Wooldridge and colleagues report that hospitals receiving grants used the funds for a wide variety of projects, including development or upgrade of outpatient services (e.g., rural health clinics, outpatient surgery programs, and home health/hospice), preventive services (e.g, community education programs), and social services. Strikingly, two-thirds of all participants used grant funds for physician recruitment, pointing to the severity of the physician shortage in these rural communities. The authors identify several factors linked to completion of a grant project, including the presence of a project director responsible for the grant program, coordination with other providers, and careful planning (e.g., accurate financial projections and thorough investigation of applicable regulations). Larger hospitals (those with more than 50 beds), hospitals located in areas that have an above-average median income, and hospitals that did not experience administrative turnover were also more likely to successfully implement a grant project.

The authors found that most projects were self-supporting by the end of the 3-year grant period.

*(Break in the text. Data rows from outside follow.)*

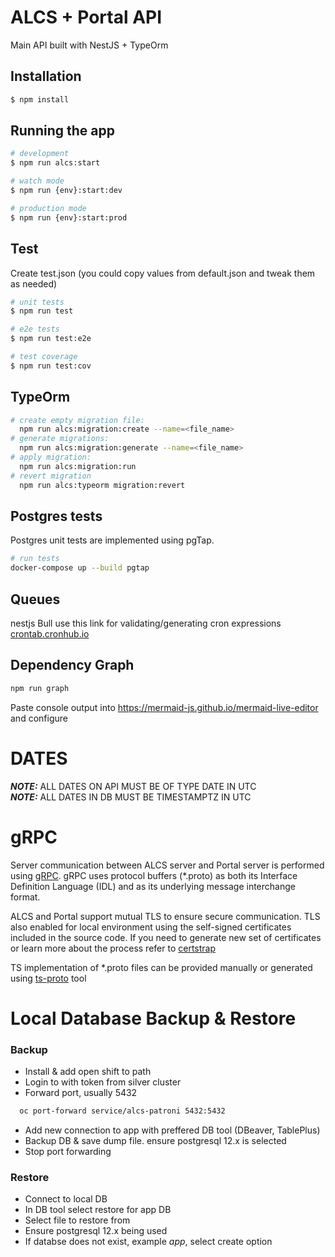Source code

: # ALCS + Portal API

Main API built with NestJS + TypeOrm

## Installation

```bash
$ npm install
```

## Running the app

```bash
# development
$ npm run alcs:start

# watch mode
$ npm run {env}:start:dev

# production mode
$ npm run {env}:start:prod
```

## Test
Create test.json (you could copy values from default.json and tweak them as needed)

```bash
# unit tests
$ npm run test

# e2e tests
$ npm run test:e2e

# test coverage
$ npm run test:cov
```

## TypeOrm

```bash
# create empty migration file:
  npm run alcs:migration:create --name=<file_name>
# generate migrations:
  npm run alcs:migration:generate --name=<file_name>
# apply migration:
  npm run alcs:migration:run
# revert migration
  npm run alcs:typeorm migration:revert
```

## Postgres tests

Postgres unit tests are implemented using pgTap.

```bash
# run tests
docker-compose up --build pgtap
```

## Queues

nestjs Bull
use this link for validating/generating cron expressions [crontab.cronhub.io](https://crontab.cronhub.io/)

## Dependency Graph

```bash
npm run graph
```

Paste console output into https://mermaid-js.github.io/mermaid-live-editor and configure

# DATES

**_NOTE:_** ALL DATES ON API MUST BE OF TYPE DATE IN UTC  
**_NOTE:_** ALL DATES IN DB MUST BE TIMESTAMPTZ IN UTC

# gRPC

Server communication between ALCS server and Portal server is performed using [gRPC](https://grpc.io/). gRPC uses protocol buffers (\*.proto) as both its Interface Definition Language (IDL) and as its underlying message interchange format.

ALCS and Portal support mutual TLS to ensure secure communication. TLS also enabled for local environment using the self-signed certificates included in the source code. If you need to generate new set of certificates or learn more about the process refer to [certstrap](https://github.com/square/certstrap)

TS implementation of \*.proto files can be provided manually or generated using [ts-proto](https://github.com/stephenh/ts-proto/blob/main/NESTJS.markdown) tool

# Local Database Backup & Restore

### Backup
- Install & add open shift to path
- Login to with token from silver cluster
- Forward port, usually 5432
```bash
  oc port-forward service/alcs-patroni 5432:5432
  ```
- Add new connection to app with preffered DB tool (DBeaver, TablePlus)
- Backup DB & save dump file. ensure postgresql 12.x is selected
- Stop port forwarding

### Restore
- Connect to local DB 
- In DB tool select restore for app DB
- Select file to restore from
- Ensure postgresql 12.x being used
- If databse does not exist, example *app*, select create option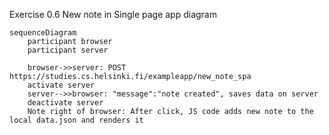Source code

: Exercise 0.6 New note in Single page app diagram
```mermaid
sequenceDiagram
    participant browser
    participant server
    
    browser->>server: POST https://studies.cs.helsinki.fi/exampleapp/new_note_spa
    activate server
    server-->>browser: "message":"note created", saves data on server
    deactivate server
    Note right of browser: After click, JS code adds new note to the local data.json and renders it
```

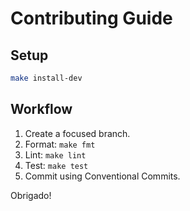 # Contributing Guide

## Setup

```bash
make install-dev
```

## Workflow

1. Create a focused branch.
2. Format: `make fmt`
3. Lint: `make lint`
4. Test: `make test`
5. Commit using Conventional Commits.

Obrigado!

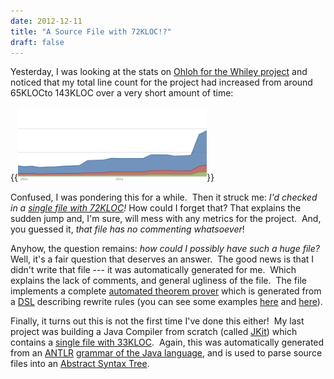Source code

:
 ```yaml
---
date: 2012-12-11
title: "A Source File with 72KLOC!?"
draft: false
---
```


Yesterday, I was looking at the stats on [Ohloh for the Whiley project](http://www.ohloh.net/p/whiley/) and noticed that my total line count for the project had increased from around 65KLOCto 143KLOC over a very short amount of time:

{{<img class="text-center" width="60%" src="/images/2012/LOC.png">}}

Confused, I was pondering this for a while.  Then it struck me: *I'd checked in a [single file with 72KLOC](https://github.com/DavePearce/Whiley/blob/89480643dc8525a543fd505d5188e2be3a1601e0/modules/wyil/src/wycs/Solver.java)!* How could I forget that? That explains the sudden jump and, I'm sure, will mess with any metrics for the project.  And, you guessed it, *that file has no commenting whatsoever*!

Anyhow, the question remains: *how could I possibly have such a huge file?* Well, it's a fair question that deserves an answer.  The good news is that I didn't write that file --- it was automatically generated for me.  Which explains the lack of comments, and general ugliness of the file.  The file implements a complete [automated theorem prover](http://en.wikipedia.org/wiki/Automated_theorem_proving) which is generated from a [DSL](http://en.wikipedia.org/wiki/Domain-specific_language) describing rewrite rules (you can see some examples [here](https://github.com/DavePearce/Whiley/blob/89480643dc8525a543fd505d5188e2be3a1601e0/modules/wyil/src/wycs/theory/logic.wyone) and [here](https://github.com/DavePearce/Whiley/blob/89480643dc8525a543fd505d5188e2be3a1601e0/modules/wyil/src/wycs/theory/numerics.wyone)).

Finally, it turns out this is not the first time I've done this either!  My last project was building a Java Compiler from scratch (called [JKit](http://homepages.ecs.vuw.ac.nz/~djp/jkit/)) which contains a [single file with 33KLOC](https://github.com/DavePearce/jkit/blob/master/jkit/java/parser/JavaParser.java).  Again, this was automatically generated from an [ANTLR](http://antlr.org/) [grammar of the Java language](https://github.com/DavePearce/jkit/blob/master/jkit/java/parser/Java.g), and is used to parse source files into an [Abstract Syntax Tree](http://en.wikipedia.org/wiki/Abstract_syntax_tree).
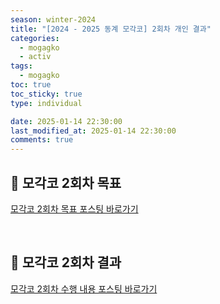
 ```yaml
---
season: winter-2024
title: "[2024 - 2025 동계 모각코] 2회차 개인 결과"
categories:
  - mogagko
  - activ
tags:
  - mogagko
toc: true
toc_sticky: true
type: individual

date: 2025-01-14 22:30:00
last_modified_at: 2025-01-14 22:30:00
comments: true
---
```

## 📍 모각코 2회차 목표
[모각코 2회차 목표 포스팅 바로가기](https://clr4takeoff.github.io/mogagko/activ/2425-%EB%8F%99%EA%B3%84-%EB%AA%A8%EA%B0%81%EC%BD%94-2%ED%9A%8C%EC%B0%A8-%EB%AA%A9%ED%91%9C/)

<br>

## 📍 모각코 2회차 결과
[모각코 2회차 수행 내용 포스팅 바로가기](https://clr4takeoff.github.io/projects/%EC%97%B0%EA%B5%AC-%EC%84%A4%EB%AC%B8-%EA%B0%9C%EB%B0%9C-%EA%B3%BC%EC%A0%95-%EB%B0%8F-%EB%85%BC%EB%AC%B8-%EA%B2%80%ED%86%A0/)

<br>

However, less than one-half of the social services, adult day care, wellness programs, patient education, and medical transportation projects were self-supporting. Although most of the grantees that implemented these programs indicated that they would attempt to continue them because of their importance to their communities, rural hospitals often have limited ability to cross-subsidize money-losing services because of the precarious financial situation of the institutions as a whole. Needed services which are not well supported by the medical-model-oriented health care financing system, therefore, may remain out of reach for many rural communities, particularly those with the smallest hospitals. The researchers found that the smallest facilities (fewer than 50 beds) were less likely to successfully implement their projects and experienced a much slower rate of growth in outpatient visits than larger grantees and rural hospitals nationwide. This slow growth in outpatient utilization may be attributable, in part, to the lower success rate of new grant-funded ambulatory services in these small hospitals.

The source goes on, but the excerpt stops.